教育体制を整えて社内の未活用人材を減らし、一人一人の能力を最大限に引き出すことができる人材育成を目指したいですね。

人手不足

最後は、人事部自体が人手不足となっている場合も挙げられます。人手不足がゆえに上述したような課題解決に向けた取り組みができないことも多々あると思います。

人事の業務は幅広いうえに、中小企業などでは総務やその他の部署と兼務している場合も少なくありません。また、社員の給与計算や勤怠管理などの業務は非常に煩雑ですが、ミスが許されない業務でもあます。

人事の仕事は全て「人」に関わるものであり、労働環境の整備など組織の基盤となる部分も含まれています。社員一人一人に目を配り仕事への満足度を高めることは、組織の安定した人材確保にも繋がってきます。

特に中小企業では事業推進のための人材確保に追われ、人事部の体制を整えることを後回しにしてしまいがちですが、どこかのタイミングで人手を増やしたり、人事部の業務自体を効率化する必要があります。

人事部でのAI活用事例4選

AI面接|株式会社ニューズベース

企業が開催するセミナーや様々なイベントの企画・運営などを手掛ける株式会社ニューズベースは、新卒採用の一次面接での社員の負担軽減や評価基準を一定にすることを目的にAIを導入しました。

マネージャーとしての仕事が全くできなくなってしまうことも現場としては痛手だった。

AI面接ツールSHaiNを本格導入するために検証を行った結果、AIの評価の9割近くが人間の評価と合致し、適性検査と絡めれば、人間による一次面接はしなくても問題ないということが確認できたそうです。

さらに、AI面接にすることで学生が社員と接する時間が短くなり「この会社に入りたい」と思う動機付けが弱くなってしまうことを懸念し、採点などは一切行わない現場の話を聞いてもらうための座談会を設けました。AI導入や座談会の開催といった新しい仕組みにより、面接担当者の負担を減らすと同時に学生への動機づけも担保できたとのことです。

AI動画面接|ソフトバンク株式会社

ソフトバンク株式会社は、2020年5月末から新卒採用選考における動画面接にAIシステムを導入しました。

AI動画面接システムは、新卒採用の一次選考をAIによって合否判定するものです。応募者に事前に設定された質問に対する回答を動画で提出してもらい、その動画データからAI動画解析システムで評価を自動算出します。

解析は過去の動画データとベテランの採用担当者による評価を動画解析モデルに学習させて、過去の合格者に近いと判断した動画を合格の対象として選出しています。さらに、AIで不合格の判定が出たら、人事担当者が実際に動画を確認して面接の合否を最終判断することで選考の正確性を担保しています。

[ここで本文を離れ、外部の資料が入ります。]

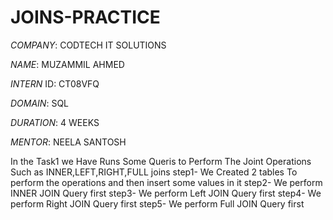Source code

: # JOINS-PRACTICE

*COMPANY*: CODTECH IT SOLUTIONS 

*NAME*: MUZAMMIL AHMED

*INTERN* ID: CT08VFQ

*DOMAIN*: SQL

*DURATION*: 4 WEEKS

*MENTOR*: NEELA SANTOSH

In the Task1 we Have Runs Some Queris to Perform The Joint Operations Such as INNER,LEFT,RIGHT,FULL joins 
step1- We Created 2 tables To perform the operations and then insert some values in it 
step2- We perform INNER JOIN Query first 
step3- We perform Left JOIN Query first 
step4- We perform Right JOIN Query first
step5- We perform Full JOIN Query first 
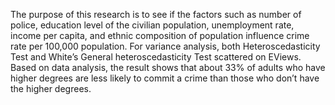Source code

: The purpose of this research is to see if the factors such as number of police, education level of the civilian population, unemployment rate, income per capita, and ethnic composition of population influence crime rate per 100,000 population. For variance analysis, both Heteroscedasticity Test and White’s General heteroscedasticity Test scattered on EViews. Based on data analysis, the result shows that about 33% of adults who have higher degrees are less likely to commit a crime than those who don’t have the higher degrees.
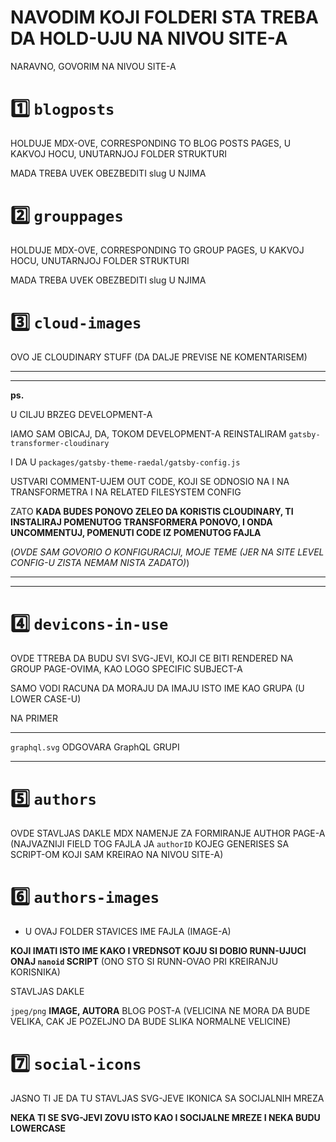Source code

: # NAVODIM KOJI FOLDERI STA TREBA DA HOLD-UJU NA NIVOU SITE-A

NARAVNO, GOVORIM NA NIVOU SITE-A

# :one: `blogposts`

HOLDUJE MDX-OVE, CORRESPONDING TO BLOG POSTS PAGES, U KAKVOJ HOCU, UNUTARNJOJ FOLDER STRUKTURI

MADA TREBA UVEK OBEZBEDITI slug U NJIMA

# :two: `grouppages`

HOLDUJE MDX-OVE, CORRESPONDING TO GROUP PAGES, U KAKVOJ HOCU, UNUTARNJOJ FOLDER STRUKTURI

MADA TREBA UVEK OBEZBEDITI slug U NJIMA

# :three: `cloud-images`

OVO JE CLOUDINARY STUFF (DA DALJE PREVISE NE KOMENTARISEM)

***
***

**ps.**

U CILJU BRZEG DEVELOPMENT-A

IAMO SAM OBICAJ, DA, TOKOM DEVELOPMENT-A REINSTALIRAM `gatsby-transformer-cloudinary` 

I DA U `packages/gatsby-theme-raedal/gatsby-config.js`

USTVARI COMMENT-UJEM OUT CODE, KOJI SE ODNOSIO NA I NA TRANSFORMETRA I NA RELATED FILESYSTEM CONFIG

ZATO **KADA BUDES PONOVO ZELEO DA KORISTIS CLOUDINARY, TI INSTALIRAJ POMENUTOG TRANSFORMERA PONOVO, I ONDA UNCOMMENTUJ, POMENUTI CODE IZ POMENUTOG FAJLA**

(*OVDE SAM GOVORIO O KONFIGURACIJI, MOJE TEME (JER NA SITE LEVEL CONFIG-U ZISTA NEMAM NISTA ZADATO)*)

***
***

# :four: `devicons-in-use`

OVDE TTREBA DA BUDU SVI SVG-JEVI, KOJI CE BITI RENDERED NA GROUP PAGE-OVIMA, KAO LOGO SPECIFIC SUBJECT-A

SAMO VODI RACUNA DA MORAJU DA IMAJU ISTO IME KAO GRUPA (U LOWER CASE-U)

NA PRIMER

***

`graphql.svg` ODGOVARA GraphQL GRUPI

***

# :five: `authors`

OVDE STAVLJAS DAKLE MDX NAMENJE ZA FORMIRANJE AUTHOR PAGE-A (NAJVAZNIJI FIELD TOG FAJLA JA `authorID` KOJEG GENERISES SA SCRIPT-OM KOJI SAM KREIRAO NA NIVOU SITE-A)

# :six: `authors-images`

- U OVAJ FOLDER STAVICES IME FAJLA (IMAGE-A)

**KOJI IMATI ISTO IME KAKO I VREDNSOT KOJU SI DOBIO RUNN-UJUCI ONAJ `nanoid` SCRIPT** (ONO STO SI RUNN-OVAO PRI KREIRANJU KORISNIKA)

STAVLJAS DAKLE

`jpeg/png` **IMAGE, AUTORA** BLOG POST-A (VELICINA NE MORA DA BUDE VELIKA, CAK JE POZELJNO DA BUDE SLIKA NORMALNE VELICINE)

# :seven: `social-icons`

JASNO TI JE DA TU STAVLJAS SVG-JEVE IKONICA SA SOCIJALNIH MREZA

**NEKA TI SE SVG-JEVI ZOVU ISTO KAO I SOCIJALNE MREZE I NEKA BUDU LOWERCASE**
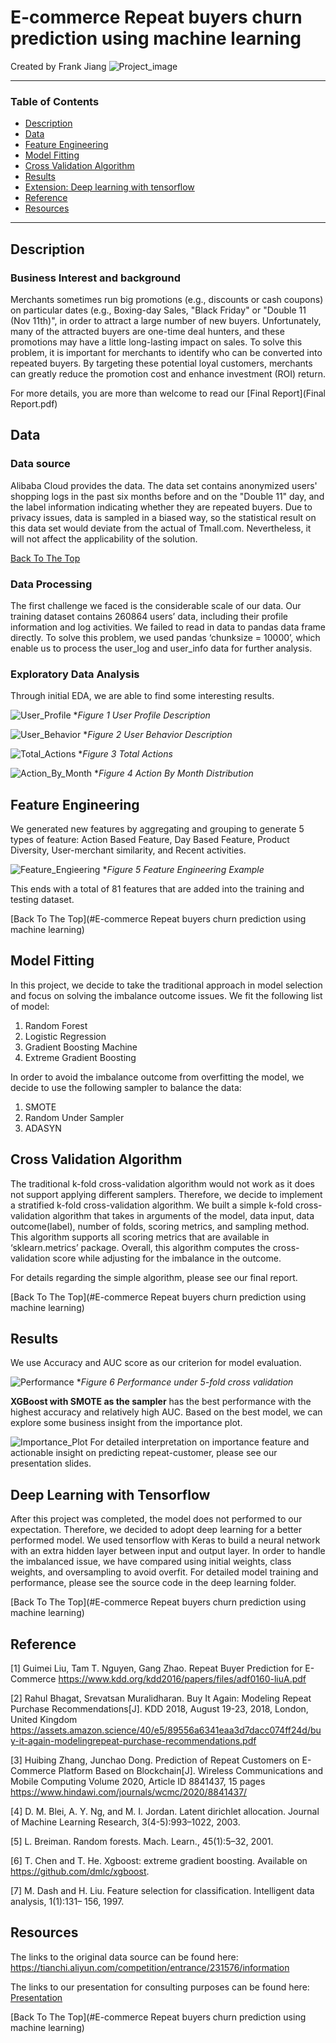 # E-commerce Repeat buyers churn prediction using machine learning
Created by Frank Jiang
![Project_image](https://i.pinimg.com/originals/a2/9e/f3/a29ef3c31e530c749c9dcf5451cf8f5b.jpg)
 
 ---
 ### Table of Contents
 
   - [Description](#Description)
   - [Data](#Data)
   - [Feature Engineering](#Feature-Engineering)
   - [Model Fitting](#Model-Fitting)
   - [Cross Validation Algorithm](#Cross-Validation-Algorithm)
   - [Results](#Results)
   - [Extension: Deep learning with tensorflow](#Deep-Learning-with-Tensorflow)
   - [Reference](#Reference)
   - [Resources](#Resources)
 ---
 
 ## Description
 
 ### Business Interest and background
Merchants sometimes run big promotions (e.g., discounts or cash coupons) on particular dates
(e.g., Boxing-day Sales, "Black Friday" or "Double 11 (Nov 11th)", in order to attract a large
number of new buyers. Unfortunately, many of the attracted buyers are one-time deal hunters,
and these promotions may have a little long-lasting impact on sales. To solve this problem, it is
important for merchants to identify who can be converted into repeated buyers. By targeting
these potential loyal customers, merchants can greatly reduce the promotion cost and enhance
investment (ROI) return.

For more details, you are more than welcome to read our [Final Report](Final Report.pdf)

## Data 

### Data source

Alibaba Cloud provides the data. The data set contains anonymized users' shopping logs in the
past six months before and on the "Double 11" day, and the label information indicating whether
they are repeated buyers. Due to privacy issues, data is sampled in a biased way, so the statistical
result on this data set would deviate from the actual of Tmall.com. Nevertheless, it will not affect
the applicability of the solution.

 [Back To The Top](#Table-of-Contents)
 
### Data Processing
 
 The first challenge we faced is the considerable scale of our data. Our training dataset contains
260864 users’ data, including their profile information and log activities. We failed to read in
data to pandas data frame directly. To solve this problem, we used pandas ‘chunksize = 10000’,
which enable us to process the user_log and user_info data for further analysis.

### Exploratory Data Analysis
Through initial EDA, we are able to find some interesting results.

![User_Profile](Supporting%20Materials/User_Profile.PNG)
*_Figure 1 User Profile Description_

![User_Behavior](Supporting%20Materials/User_Behavior.PNG)
*_Figure 2 User Behavior Description_

![Total_Actions](Supporting%20Materials/Total_Actions.PNG)
*_Figure 3 Total Actions_

![Action_By_Month](Supporting%20Materials/Action_By_Month.PNG)
*_Figure 4 Action By Month Distribution_

 ## Feature Engineering
 We generated new features by aggregating and grouping to generate 5 types of feature: Action Based Feature, 
 Day Based Feature, Product Diversity, User-merchant similarity, and Recent activities.
 
 ![Feature_Engieering](Supporting%20Materials/Feature_Engineering.PNG)
 *_Figure 5 Feature Engineering Example_
 
 This ends with a total of 81 features that are added into the training and testing dataset.
 
 [Back To The Top](#E-commerce Repeat buyers churn prediction using machine learning)

 ## Model Fitting
In this project, we decide to take the traditional approach in model selection and focus on solving the imbalance outcome issues. 
 We fit the following list of model:
 1. Random Forest
 2. Logistic Regression
 3. Gradient Boosting Machine
 4. Extreme Gradient Boosting
 
 In order to avoid the imbalance outcome from overfitting the model, we decide to use the following sampler to balance the data:
 1. SMOTE
 2. Random Under Sampler
 3. ADASYN
 
 ## Cross Validation Algorithm 
 The traditional k-fold cross-validation algorithm would not work as it does not support applying different samplers. Therefore, we
decide to implement a stratified k-fold cross-validation algorithm. We built a simple k-fold
cross-validation algorithm that takes in arguments of the model, data input, data outcome(label),
number of folds, scoring metrics, and sampling method. This algorithm supports all scoring
metrics that are available in ‘sklearn.metrics’ package. Overall, this algorithm computes the
cross-validation score while adjusting for the imbalance in the outcome. 
 
For details regarding the simple algorithm, please see our final report.

 [Back To The Top](#E-commerce Repeat buyers churn prediction using machine learning)

## Results
We use Accuracy and AUC score as our criterion for model evaluation. 

![Performance](Supporting%20Materials/Performance.PNG)
*_Figure 6 Performance under 5-fold cross validation_

**XGBoost with SMOTE as the sampler** has the best performance with the highest accuracy and relatively high AUC. 
Based on the best model, we can explore some business insight from the importance plot.

![Importance_Plot](Supporting%20Materials/Importance_Plot.PNG)
For detailed interpretation on importance feature and actionable insight on predicting repeat-customer, please see our presentation slides.

## Deep Learning with Tensorflow
After this project was completed, the model does not performed to our expectation. Therefore, we decided to adopt deep learning for a better performed model.
We used tensorflow with Keras to build a neural network with an extra hidden layer between input and output layer. In order to handle the imbalanced issue, we have compared
using initial weights, class weights, and oversampling to avoid overfit. For detailed model training and performance, please see the source code in the deep learning folder. 

[Back To The Top](#E-commerce Repeat buyers churn prediction using machine learning)

## Reference
[1] Guimei Liu, Tam T. Nguyen, Gang Zhao. Repeat Buyer Prediction for E-Commerce
https://www.kdd.org/kdd2016/papers/files/adf0160-liuA.pdf

[2] Rahul Bhagat, Srevatsan Muralidharan. Buy It Again: Modeling Repeat Purchase
Recommendations[J]. KDD 2018, August 19-23, 2018, London, United Kingdom
https://assets.amazon.science/40/e5/89556a6341eaa3d7dacc074ff24d/buy-it-again-modelingrepeat-purchase-recommendations.pdf

[3] Huibing Zhang, Junchao Dong. Prediction of Repeat Customers on E-Commerce Platform
Based on Blockchain[J]. Wireless Communications and Mobile Computing Volume 2020,
Article ID 8841437, 15 pages
https://www.hindawi.com/journals/wcmc/2020/8841437/

[4] D. M. Blei, A. Y. Ng, and M. I. Jordan. Latent dirichlet allocation. Journal of Machine
Learning Research, 3(4-5):993–1022, 2003.

[5] L. Breiman. Random forests. Mach. Learn., 45(1):5–32, 2001.

[6] T. Chen and T. He. Xgboost: extreme gradient boosting.
Available on https://github.com/dmlc/xgboost.

[7] M. Dash and H. Liu. Feature selection for classification. Intelligent data analysis, 1(1):131–
156, 1997.

 ## Resources
 The links to the original data source can be found here: https://tianchi.aliyun.com/competition/entrance/231576/information
 
 The links to our presentation for consulting purposes can be found here: 
 [Presentation](#final%20present.pptx) 
 
 [Back To The Top](#E-commerce Repeat buyers churn prediction using machine learning)
 
 
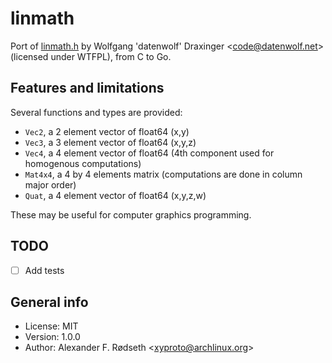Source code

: # linmath

Port of [linmath.h](https://github.com/datenwolf/linmath.h) by Wolfgang 'datenwolf' Draxinger &lt;code@datenwolf.net&gt; (licensed under WTFPL), from C to Go.

## Features and limitations

Several functions and types are provided:

* `Vec2`, a 2 element vector of float64 (x,y)
* `Vec3`, a 3 element vector of float64 (x,y,z)
* `Vec4`, a 4 element vector of float64 (4th component used for homogenous computations)
* `Mat4x4`, a 4 by 4 elements matrix (computations are done in column major order)
* `Quat`, a 4 element vector of float64 (x,y,z,w)

These may be useful for computer graphics programming.

## TODO

- [ ] Add tests

## General info

* License: MIT
* Version: 1.0.0
* Author: Alexander F. Rødseth &lt;xyproto@archlinux.org&gt;
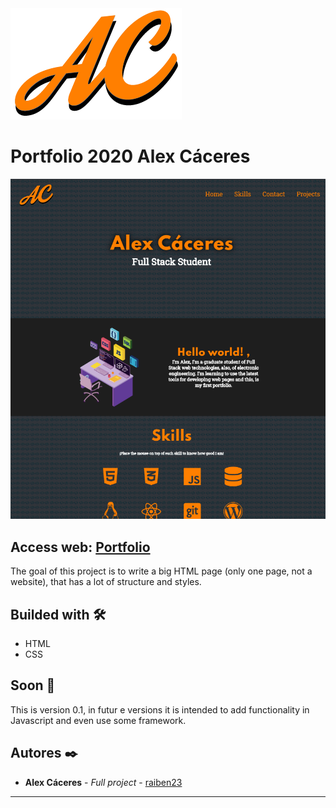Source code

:<img src="assets/img/logoac_Mesa de trabajo 1.png" alt="Alex Cáceres">

# Portfolio 2020 Alex Cáceres

<img src="assets/img/portfolio.PNG" alt="Image Portfolio">

## Access web: [Portfolio](https://raiben23.github.io/Portfolio-2020/)

The goal of this project is to write a big HTML page (only one page, not a website), that has a lot of structure
and styles.

## Builded with 🛠️

- HTML
- CSS

## Soon 🚀

This is version 0.1, in futur e versions it is intended to add functionality in Javascript and even use some framework.

## Autores ✒️

- **Alex Cáceres** - _Full project_ - [raiben23](https://github.com/raiben23)

---
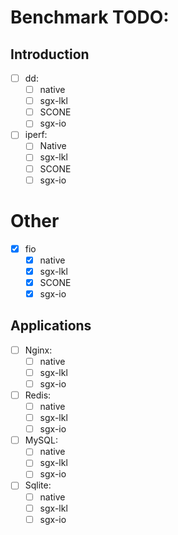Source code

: # Benchmark TODO:

## Introduction
- [ ] dd:
  - [ ] native
  - [ ] sgx-lkl
  - [ ] SCONE
  - [ ] sgx-io
- [ ] iperf:
  - [ ] Native
  - [ ] sgx-lkl
  - [ ] SCONE
  - [ ] sgx-io
 
# Other
- [x] fio
  - [x] native
  - [x] sgx-lkl
  - [x] SCONE
  - [x] sgx-io

## Applications

- [ ] Nginx:
  - [ ] native
  - [ ] sgx-lkl
  - [ ] sgx-io
- [ ] Redis:
  - [ ] native
  - [ ] sgx-lkl
  - [ ] sgx-io
- [ ] MySQL:
  - [ ] native
  - [ ] sgx-lkl
  - [ ] sgx-io
- [ ] Sqlite:
  - [ ] native
  - [ ] sgx-lkl
  - [ ] sgx-io
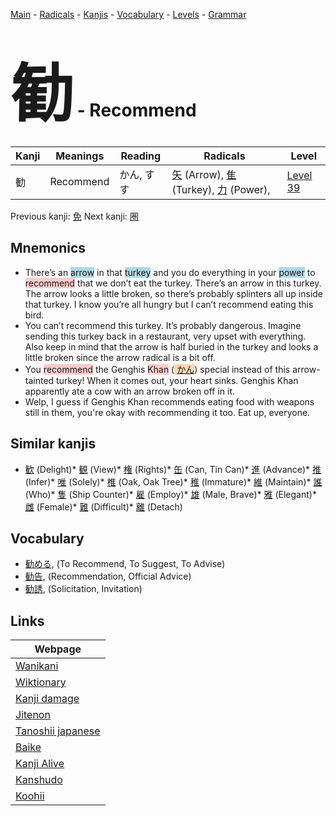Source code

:<style> bigfont {font-size: 100px}</style>
[Main](../index.md) -
[Radicals](../radicals.md) -
[Kanjis](../kanjis.md) -
[Vocabulary](../vocabulary.md) -
[Levels](../levels.md) -
[Grammar](../grammar.md)
# <bigfont> 勧</bigfont> - Recommend 

| Kanji | Meanings | Reading | Radicals | Level |
| --- | --- | --- | --- | --- |
| 勧 | Recommend | かん, すす | [矢](../radicals/矢.md) (Arrow), [隹](../radicals/隹.md) (Turkey), [力](../radicals/力.md) (Power),  | [Level 39](../levels/wk_level39.md) |

Previous kanji: [免](免.md) Next kanji: [圏](圏.md) 

## Mnemonics
 * There’s an <span style="background-color:#ADD8E6"> arrow</span> in that <span style="background-color:#ADD8E6"> turkey</span> and you do everything in your <span style="background-color:#ADD8E6"> power</span> to <span style="background-color:#ffcccb"> recommend</span> that we don’t eat the turkey. There’s an arrow in this turkey. The arrow looks a little broken, so there’s probably splinters all up inside that turkey. I know you’re all hungry but I can’t recommend eating this bird.
* You can’t recommend this turkey. It’s probably dangerous. Imagine sending this turkey back in a restaurant, very upset with everything. Also keep in mind that the arrow is half buried in the turkey and looks a little broken since the arrow radical is a bit off.
* You <span style="background-color:#ffcccb"> recommend</span> the Genghis <span style="background-color:#ffcccb"> Khan</span> (<span style="background-color:#fed8b1"> [かん](https://jisho.org/search/かん)</span>) special instead of this arrow-tainted turkey! When it comes out, your heart sinks. Genghis Khan apparently ate a cow with an arrow broken off in it.
* Welp, I guess if Genghis Khan recommends eating food with weapons still in them, you're okay with recommending it too. Eat up, everyone.


## Similar kanjis
 * [歓](歓.md) (Delight)* [観](観.md) (View)* [権](権.md) (Rights)* [缶](缶.md) (Can, Tin Can)* [進](進.md) (Advance)* [推](推.md) (Infer)* [唯](唯.md) (Solely)* [椎](椎.md) (Oak, Oak Tree)* [稚](稚.md) (Immature)* [維](維.md) (Maintain)* [誰](誰.md) (Who)* [隻](隻.md) (Ship Counter)* [雇](雇.md) (Employ)* [雄](雄.md) (Male, Brave)* [雅](雅.md) (Elegant)* [雌](雌.md) (Female)* [難](難.md) (Difficult)* [離](離.md) (Detach)


## Vocabulary
 * [勧める](../vocabulary/勧.md), (To Recommend, To Suggest, To Advise)
* [勧告](../vocabulary/勧.md), (Recommendation, Official Advice)
* [勧誘](../vocabulary/勧.md), (Solicitation, Invitation)



## Links 

| Webpage |
| --- |
| [Wanikani          ](https://www.wanikani.com/kanji/勧) |
| [Wiktionary        ](https://en.wiktionary.org/wiki/勧) |
| [Kanji damage      ](http://www.kanjidamage.com/kanji/search?utf8=✓&q=勧) |
| [Jitenon           ](https://jitenon.com/kanji/勧) |
| [Tanoshii japanese ](https://www.tanoshiijapanese.com/dictionary/kanji.cfm?k=勧) |
| [Baike             ](https://baike.baidu.com/item/勧) |
| [Kanji Alive       ](https://app.kanjialive.com/勧) |
| [Kanshudo          ](https://www.kanshudo.com/searchmn?q=勧) |
| [Koohii            ](https://kanji.koohii.com/study/kanji/勧) |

AIの精度向上のために約3カ月かけてPoC(※)を行い、AI vs 人間の判断で評価の比較検証、改善のサイクルを回しました。

(※)PoCとは本番開発の前に最小限の機能を作って目的の効果が得られるかを検討する、AI開発において欠かせないステップです。詳細は以下の記事を参考にしてください。

急がば回れ!AIプロジェクトを成功へ導く5つのステップ

その結果として、学生側は「時間とお金の負担が減る」、採用側は「時間と場所確保の負担が減る」という効果が得られたとのことです。

人材の評価・育成・人員配置|明治安田生命

明治安田生命では、人材の評価、育成、人員配置にAIを活用しようというプロジェクトが進められています。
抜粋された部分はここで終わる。